The rain knew otherwise. Two hours in, and I’d reluctantly planted myself on a plush gray couch with a Thai ice tea in one hand, Eckhart Tolle’s The Power of Now in the other, and the muzak tinged sounds of their coffee shop mix CD blending with the rain. Young high school / University students sat at a nearby table and half studied, half socialized. Cell phones were frantically beat in text mode, secrets were whispered, smiles and gossip were shared; all in Thai, and all of it perfectly clear to me. I can’t speak their language, but thankfully cheaper than the Pimsleurs and Rosetta Stones of the world is the gift of experience. I had been them, living the same everyday occurrences, half a world away. I could see our cultures meeting in the middle, in that faux posh respite from the rain. I began to feel contented again, began to not mind an entire afternoon in the coffee shop. It was pouring outside, but the storm inside was starting to pass.
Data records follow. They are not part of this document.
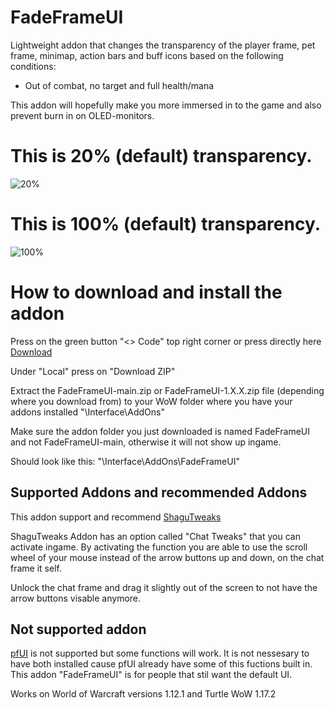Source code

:# FadeFrameUI
Lightweight addon that changes the transparency of the player frame, pet frame, minimap, action bars and buff icons based on the following conditions:    
- Out of combat, no target and full health/mana

This addon will hopefully make you more immersed in to the game and also prevent burn in on OLED-monitors. 

# This is 20% (default) transparency.

![20%](https://i.imgur.com/ic155H3.jpeg)


# This is 100% (default) transparency.

![100%](https://i.imgur.com/PdUJXwK.jpeg)


# How to download and install the addon
Press on the green button "<> Code" top right corner or press directly here [Download](https://github.com/Bagan95/FadeFrameUI/archive/refs/heads/main.zip)

Under "Local" press on "Download ZIP"

Extract the FadeFrameUI-main.zip or FadeFrameUI-1.X.X.zip file (depending where you download from) to your WoW folder where you have your addons installed "\Interface\AddOns"

Make sure the addon folder you just downloaded is named FadeFrameUI and not FadeFrameUI-main, otherwise it will not show up ingame.

Should look like this: "\Interface\AddOns\FadeFrameUI"

## Supported Addons and recommended Addons
This addon support and recommend [ShaguTweaks](https://shagu.org/ShaguTweaks/)

ShaguTweaks Addon has an option called "Chat Tweaks" that you can activate ingame. By activating the function you are able to use the scroll wheel
of your mouse instead of the arrow buttons up and down, on the chat frame it self.

Unlock the chat frame and drag it slightly out of the screen to not have the arrow buttons visable anymore.

## Not supported addon
[pfUI](https://shagu.org/pfUI/) is not supported but some functions will work.
It is not nessesary to have both installed cause pfUI already have some of this fuctions built in.
This addon "FadeFrameUI" is for people that stil want the default UI.

Works on World of Warcraft versions 1.12.1 and Turtle WoW 1.17.2
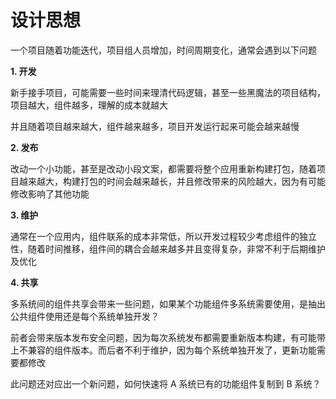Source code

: # 设计思想

一个项目随着功能迭代，项目组人员增加，时间周期变化，通常会遇到以下问题

**1. 开发**

新手接手项目，可能需要一些时间来理清代码逻辑，甚至一些黑魔法的项目结构，项目越大，组件越多，理解的成本就越大

并且随着项目越来越大，组件越来越多，项目开发运行起来可能会越来越慢

**2. 发布**

改动一个小功能，甚至是改动小段文案，都需要将整个应用重新构建打包，随着项目越来越大，构建打包的时间会越来越长，并且修改带来的风险越大，因为有可能修改影响了其他功能

**3. 维护**

通常在一个应用内，组件联系的成本非常低，所以开发过程较少考虑组件的独立性，随着时间推移，组件间的耦合会越来越多并且变得复杂，非常不利于后期维护及优化

**4. 共享**

多系统间的组件共享会带来一些问题，如果某个功能组件多系统需要使用，是抽出公共组件使用还是每个系统单独开发？

前者会带来版本发布安全问题，因为每次系统发布都需要重新版本构建，有可能带上不兼容的组件版本。而后者不利于维护，因为每个系统单独开发了，更新功能需要都修改

此问题还对应出一个新问题，如何快速将 A 系统已有的功能组件复制到 B 系统？
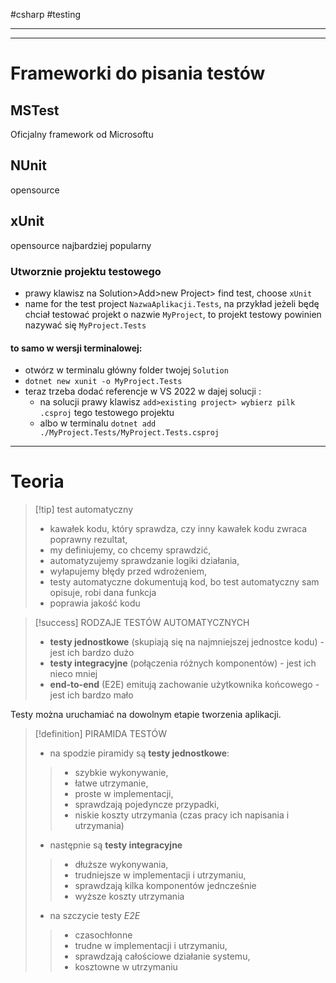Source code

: #csharp #testing 

--------------





----------
# Frameworki do pisania testów

## MSTest
Oficjalny framework od Microsoftu

## NUnit
opensource

## xUnit
opensource
najbardziej popularny

### Utworznie projektu testowego
- prawy klawisz na Solution>Add>new Project> find test, choose `xUnit`
- name for the test project `NazwaAplikacji.Tests`, na przykład jeżeli będę chciał testować projekt o nazwie `MyProject`, to projekt testowy powinien nazywać się `MyProject.Tests`

#### to samo w wersji terminalowej:
- otwórz w terminalu główny folder twojej `Solution`
- `dotnet new xunit -o MyProject.Tests `
- teraz trzeba dodać referencje w VS 2022 w dajej solucji :
	- na solucji prawy klawisz `add>existing project> wybierz pilk .csproj` tego testowego projektu
	- albo w terminalu `dotnet add ./MyProject.Tests/MyProject.Tests.csproj`







-------------
# Teoria

>[!tip] test automatyczny
> - kawałek kodu, który sprawdza, czy inny kawałek kodu zwraca poprawny rezultat,
> - my definiujemy, co chcemy sprawdzić,
> - automatyzujemy sprawdzanie logiki działania,
> - wyłapujemy błędy przed wdrożeniem,
> - testy automatyczne dokumentują kod, bo test automatyczny sam opisuje, robi dana funkcja
> - poprawia jakość kodu

>[!success] RODZAJE TESTÓW AUTOMATYCZNYCH
> - **testy jednostkowe** (skupiają się na najmniejszej jednostce kodu) - jest ich bardzo dużo
> - **testy integracyjne** (połączenia różnych komponentów) - jest ich nieco mniej
> - **end-to-end** (E2E) emitują zachowanie użytkownika końcowego - jest ich bardzo mało

Testy można uruchamiać na dowolnym etapie tworzenia aplikacji.


>[!definition] PIRAMIDA TESTÓW
>- na spodzie piramidy są **testy jednostkowe**:
>> - szybkie wykonywanie,
>> - łatwe utrzymanie,
>> - proste w implementacji,
>> - sprawdzają pojedyncze przypadki,
>> - niskie koszty utrzymania (czas pracy ich napisania i utrzymania)
>
>- następnie są **testy integracyjne**
>> - dłuższe wykonywania,
>> - trudniejsze w implementacji i utrzymaniu,
>> - sprawdzają kilka komponentów jedncześnie
>> - wyższe koszty utrzymania
>
>- na szczycie testy *E2E*
>> - czasochłonne
>> - trudne w implementacji i utrzymaniu,
>> - sprawdzają całościowe działanie systemu,
>> - kosztowne w utrzymaniu


>
>









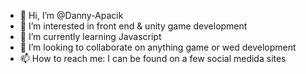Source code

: - 👋 Hi, I’m @Danny-Apacik
- 👀 I’m interested in front end & unity game development
- 🌱 I’m currently learning Javascript
- 💞️ I’m looking to collaborate on anything game or wed development
- 📫 How to reach me: I can be found on a few social medida sites

<!---
Danny-Apacik/Danny-Apacik is a ✨ special ✨ repository because its `README.md` (this file) appears on your GitHub profile.
You can click the Preview link to take a look at your changes.
--->
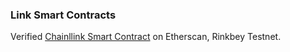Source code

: ### Link Smart Contracts

Verified [Chainllink Smart Contract](https://rinkeby.etherscan.io/address/0x334cdcf3cc39cf0d84d6adb10961400fe204f8bc) on Etherscan, Rinkbey Testnet.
Thailand was supposed to be a new beginning. I was going to leave a better version of me, a Matt 2.0. This Matt would have his career track established and his head on straight: no more unrealistic daydreams, hours wasted dancing to terrible pop music, and over emotional flurries. He would be a true global citizen, calm and collected, one able to achieve realistic goals through a potent mix of ambition, hard – work, and pragmatism. I had waited, just as I waited for the rain to pass, for that Matt to arrive. Months in Thailand had gone by and I’d never seen him; somehow he’d forgotten to stop in Chiang Mai. I had waited through the scary, exhilarating, disappointing, and exciting experiences at the station to find my passenger M.I.A. Outside, I was lost in the question: if this internship couldn’t bring a much improved me, one who made real differences, then what could? Inside, on that couch with those things and people, I’d found my truth. Nothing could make me that man, the sophisticated one I sought, any more than they can change the weather outside. Becoming him could only happen on my own accord. I noticed my reflection in the rain - streaked window; I was 23 and looked like the person I wanted to be.

I got up, paid for my drink, and walked into the unrelenting rain.